Apart, however, from such objections, the now voluminous work of Böhringer is eminently worthy of study. He is deficient in cognisance of modern writers on his subjects, perhaps deeming it more conducive, alike to simplicity and vigour of treatment, to confine himself to the works of the authors he treats of, and the biographies, by those, who were, if not contemporaries, at least, persons, not far removed in time from those heroes. Thus, we have no mention of "Montalembert's Life of St Elizabeth," of "Chavin de Malan's Biography of St Francis of Assisi," or of the work of his fellow-Swiss, Hurter on Innocent III. That the lastmentioned became a pervert to Romanism through his one-sided study of the Innocentine Age, is no reason for ignoring his book. A German writer would find, from the very difference of the national characters, benefit in paying attention to the mode of treatment pursued by French authors. Böhringer, however, makes an exception in favour of this country. He has carefully paid attention to the works on Wickliffe, by Lewis and Vaughan; that by Le Bas he probably considered too merely popular for consideration. Dr Vaughan's elaborate book is viewed by Böhringer as too limited in aim, and too nearly anti-Papal in the presentation of its subject. Böhringer has taken great pains in sifting his materials, and in separating, as in the case of St Elizabeth of Thuringia (or of Hungary, as she is sometimes called), the historical from the legendary. This life gives us a vivid picture of the thirteenth century, when the Mendicant Orders were

just beginning to exert their wide and long-lasting influence in Europe. Early in life taken from her father's court in Hungary, and betrothed to the heir-apparent of the Thuringian crown, exposed to many slights and injuries from unfriendly female connections, yet bearing them all with the meekness and patience becoming a Christian, she proves herself fit for the possession of royal honours, when her father-in-law dies. Through all her married life, it is as "Brother" that she speaks of, or to, her husband, with whom, from childhood, she had been brought up. Only to please him does she ever put on princely attire; plain, even to an extreme, in her dress, when she can uncontrolled carry out her own will. Her husband leaves her to join the Crusaders, and dies on Italian ground, before he can take part in his Eastern enterprise. Relieved, at length, from the sufferings (which one is disposed to think over coloured), to which her husband's death exposes her from his brother Henry, she denuded herself of all her possessions, and retired into the Tertiary order of the Franciscans. She took a warm interest in the training of the young, and in all other works of beneficence, according to the views of that period. In that long past Ante-Chadwickian era, we are not surprised to find her so insensible to sanitary views, as to be averse to the use of the bath! About her personal appearance, our lady readers will be disappointed to learn, that we possess no contemporary statements! Even the Roman Breviary does not assert that any miracles were wrought by her during her life, though it affirms, " immediately after her death, numerous wonders were accomplished, which, being duly substantiated, Gregory IX. inscribed her in the number of the saints." (Office for 19th November.)

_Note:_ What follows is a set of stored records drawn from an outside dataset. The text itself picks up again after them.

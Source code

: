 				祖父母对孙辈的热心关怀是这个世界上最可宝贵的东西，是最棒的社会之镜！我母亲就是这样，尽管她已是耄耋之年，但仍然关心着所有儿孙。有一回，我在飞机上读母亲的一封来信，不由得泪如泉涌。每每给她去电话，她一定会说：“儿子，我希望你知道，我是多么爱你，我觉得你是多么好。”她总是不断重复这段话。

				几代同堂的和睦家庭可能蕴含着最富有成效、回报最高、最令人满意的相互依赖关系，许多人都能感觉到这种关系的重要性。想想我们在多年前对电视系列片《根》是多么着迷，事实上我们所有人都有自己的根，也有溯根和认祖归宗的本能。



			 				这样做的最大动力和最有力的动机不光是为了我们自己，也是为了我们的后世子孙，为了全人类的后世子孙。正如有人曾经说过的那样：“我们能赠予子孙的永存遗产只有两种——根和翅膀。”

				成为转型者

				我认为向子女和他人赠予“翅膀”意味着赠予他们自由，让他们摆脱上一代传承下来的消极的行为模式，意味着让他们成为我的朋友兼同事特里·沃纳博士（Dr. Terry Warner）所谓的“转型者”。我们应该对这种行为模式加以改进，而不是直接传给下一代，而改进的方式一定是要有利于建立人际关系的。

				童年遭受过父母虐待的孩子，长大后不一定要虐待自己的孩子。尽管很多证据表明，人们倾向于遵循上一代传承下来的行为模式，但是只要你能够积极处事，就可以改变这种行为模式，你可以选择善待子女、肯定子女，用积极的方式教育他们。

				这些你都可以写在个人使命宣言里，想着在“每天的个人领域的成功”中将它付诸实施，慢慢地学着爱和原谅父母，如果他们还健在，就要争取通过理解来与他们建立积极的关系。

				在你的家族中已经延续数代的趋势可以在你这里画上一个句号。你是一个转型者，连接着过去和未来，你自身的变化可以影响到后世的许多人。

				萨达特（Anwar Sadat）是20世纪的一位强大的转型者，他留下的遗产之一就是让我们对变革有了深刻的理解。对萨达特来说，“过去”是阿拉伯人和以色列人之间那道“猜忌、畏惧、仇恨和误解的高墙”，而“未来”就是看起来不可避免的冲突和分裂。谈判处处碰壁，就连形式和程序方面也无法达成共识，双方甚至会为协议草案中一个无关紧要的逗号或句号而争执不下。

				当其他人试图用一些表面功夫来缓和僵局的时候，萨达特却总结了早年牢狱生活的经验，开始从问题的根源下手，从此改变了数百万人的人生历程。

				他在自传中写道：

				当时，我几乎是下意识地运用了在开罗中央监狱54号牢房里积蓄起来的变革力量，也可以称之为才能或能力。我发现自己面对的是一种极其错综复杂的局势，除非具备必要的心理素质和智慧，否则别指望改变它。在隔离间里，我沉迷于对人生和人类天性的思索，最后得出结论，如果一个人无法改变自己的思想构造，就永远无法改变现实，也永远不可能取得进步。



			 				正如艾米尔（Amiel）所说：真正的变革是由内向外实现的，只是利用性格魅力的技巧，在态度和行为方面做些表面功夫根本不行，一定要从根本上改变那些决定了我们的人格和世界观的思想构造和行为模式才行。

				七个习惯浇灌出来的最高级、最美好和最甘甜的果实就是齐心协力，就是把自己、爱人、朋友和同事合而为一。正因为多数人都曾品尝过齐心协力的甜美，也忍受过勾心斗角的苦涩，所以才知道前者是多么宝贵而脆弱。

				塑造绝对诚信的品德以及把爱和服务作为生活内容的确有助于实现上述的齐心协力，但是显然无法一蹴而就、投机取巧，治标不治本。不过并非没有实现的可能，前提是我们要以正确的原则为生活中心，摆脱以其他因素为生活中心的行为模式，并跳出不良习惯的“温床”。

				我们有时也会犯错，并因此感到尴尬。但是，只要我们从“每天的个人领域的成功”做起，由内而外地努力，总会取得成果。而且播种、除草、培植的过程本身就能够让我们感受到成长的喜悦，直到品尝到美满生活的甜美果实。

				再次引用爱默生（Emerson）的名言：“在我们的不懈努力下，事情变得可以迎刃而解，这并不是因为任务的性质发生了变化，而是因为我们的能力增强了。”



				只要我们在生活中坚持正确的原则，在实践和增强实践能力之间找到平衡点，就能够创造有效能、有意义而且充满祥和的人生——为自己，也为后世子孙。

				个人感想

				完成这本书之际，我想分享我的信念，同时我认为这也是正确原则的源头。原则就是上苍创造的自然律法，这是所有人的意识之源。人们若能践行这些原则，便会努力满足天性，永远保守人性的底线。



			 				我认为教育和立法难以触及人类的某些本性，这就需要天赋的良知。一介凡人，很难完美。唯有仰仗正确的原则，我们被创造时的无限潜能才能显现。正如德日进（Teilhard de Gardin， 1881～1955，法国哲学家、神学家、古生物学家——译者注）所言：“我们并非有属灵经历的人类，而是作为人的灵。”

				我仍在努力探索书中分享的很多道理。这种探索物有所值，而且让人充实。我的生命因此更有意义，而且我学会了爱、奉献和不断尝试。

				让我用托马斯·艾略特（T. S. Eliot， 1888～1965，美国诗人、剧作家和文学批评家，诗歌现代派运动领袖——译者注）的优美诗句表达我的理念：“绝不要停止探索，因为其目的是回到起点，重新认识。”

It is a somewhat fanciful remark of Böhringer, in his volume on Wickliffe, that Northern England was German-Saxon, and Southern England Romanic, in the character of its population. It would have been more correct to say, that in the former there was a strong Danish element, which was wanting in the latter. On the influence of Wickliffe's writings and followers in Scotland, he says nothing. The very existence of the Lollards of Kyle seems unknown to him.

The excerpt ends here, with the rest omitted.